Encelado es, en algunos aspectos, similar a Europa, salvo en el tamaño; la primera ya dijimos que apenas tiene un diámetro de 500 Km y la segunda es con 3.122 km de diámetro ligeramente inferior a nuestra luna. Pero ambos tienen un núcleo rocoso y albergan un vasto océano de agua líquida y salada en su interior.

Dado que las fuerzas de marea, (es decir las tensiones gravitacionales por su cercanía a Saturno y a Júpiter, respectivamente), podrían estar provocando chimeneas volcánicas y fumarolas, como ocurre, por otras razones, en nuestras profundidades marinas, muchos exobiólogos piensan que son los mejores candidatos en el sistema solar para albergar vida extraterrestre, al menos en sus formas más simples. De hecho, Arthur C. Clarke ya especulaba con esta posibilidad en su novela «2010: Odisea 2», de 1982, aunque en la ficción la vida era mucho más evolucionada que lo que propone la comunidad científica. Europa cuenta también con un pequeño campo magnético y una tenue atmósfera.

De hecho, muchos satélites del sistema solar tienen océanos bajo su superficie, pero en muchos casos no tienen actividad volcánica y el agua no se asienta sobre roca sino sobre hielo, además de tener una corteza helada tan gruesa que se necesitaran tecnologías muy avanzadas para poder explorar esos océanos.

En el caso de Encelado, la corteza del polo sur es relativamente fina, de ahí los géiseres. El agua sale en forma de vapor y se convierte enseguida en hielo, parte cae como si fuese nieve sobre Encelado y otra parte alimenta el anillo E de Saturno. En 2005 la sonda Cassini realizó varios sobrevuelos sobre el satélite, incluso en 2007 llegó a atravesar uno de los géiseres recopilando ingente información y aunque la Cassini terminó su misión en 2017, el análisis de esos datos va apareciendo con cuentagotas.

Así, hoy se sabe que el agua de su océano subterráneo tiene un pH altamente alcalino, incluso se conoce su composición. Que el agua sea muy alcalina no sería, en principio, algo positivo para la vida, aunque en la tierra si hay microbios que prosperan en aguas con el mismo grado de alcalinidad. Sin embargo, lo más interesante es que un grupo de científicos de la Agencia Espacial Europea, dirigidos por Nozair Khawaja, de la Universidad Libre de Berlín, acaban de identificar moléculas de cadenas de carbono, éteres y ésteres, en las muestras de hielo proveniente del océano de Encelado. En definitiva, sustancias orgánicas complejas que son esenciales para procesos que llevan a la aparición de aminoácidos y proteínas, fundamentales, a su vez, para la existencia de vida.
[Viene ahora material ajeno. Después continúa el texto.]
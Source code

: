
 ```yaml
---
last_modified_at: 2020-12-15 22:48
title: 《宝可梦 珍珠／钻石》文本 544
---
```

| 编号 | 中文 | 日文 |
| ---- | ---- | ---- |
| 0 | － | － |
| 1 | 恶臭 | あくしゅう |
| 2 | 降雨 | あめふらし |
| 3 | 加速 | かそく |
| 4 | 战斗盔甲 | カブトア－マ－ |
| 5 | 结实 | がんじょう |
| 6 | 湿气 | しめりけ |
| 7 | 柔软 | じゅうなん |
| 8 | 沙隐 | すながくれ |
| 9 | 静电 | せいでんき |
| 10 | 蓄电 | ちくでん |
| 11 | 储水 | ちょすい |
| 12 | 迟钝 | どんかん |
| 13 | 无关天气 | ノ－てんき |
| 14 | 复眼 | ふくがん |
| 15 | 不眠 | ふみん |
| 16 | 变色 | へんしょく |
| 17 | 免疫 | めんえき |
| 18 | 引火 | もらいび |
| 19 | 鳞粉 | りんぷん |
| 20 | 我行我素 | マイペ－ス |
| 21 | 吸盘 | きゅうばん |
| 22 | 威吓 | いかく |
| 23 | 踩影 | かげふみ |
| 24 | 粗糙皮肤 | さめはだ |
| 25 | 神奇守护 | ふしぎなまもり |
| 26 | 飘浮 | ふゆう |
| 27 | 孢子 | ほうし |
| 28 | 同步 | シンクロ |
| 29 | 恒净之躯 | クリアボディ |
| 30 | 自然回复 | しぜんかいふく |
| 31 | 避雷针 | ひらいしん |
Quizás estemos ahora un poco más cerca de la respuesta a la gran pregunta sobre si estamos en un universo animado y la aparición de la vida es un proceso común si se dan las condiciones adecuadas o la existencia de moléculas complejas no llevan, necesariamente, a la aparición de seres vivos y por tanto somos una peculiaridad extraordinaria. Esa pequeña bola helada en los alrededores de un planeta gigante gaseoso, descubierta por un músico militar metido a astrónomo, puede tener la respuesta.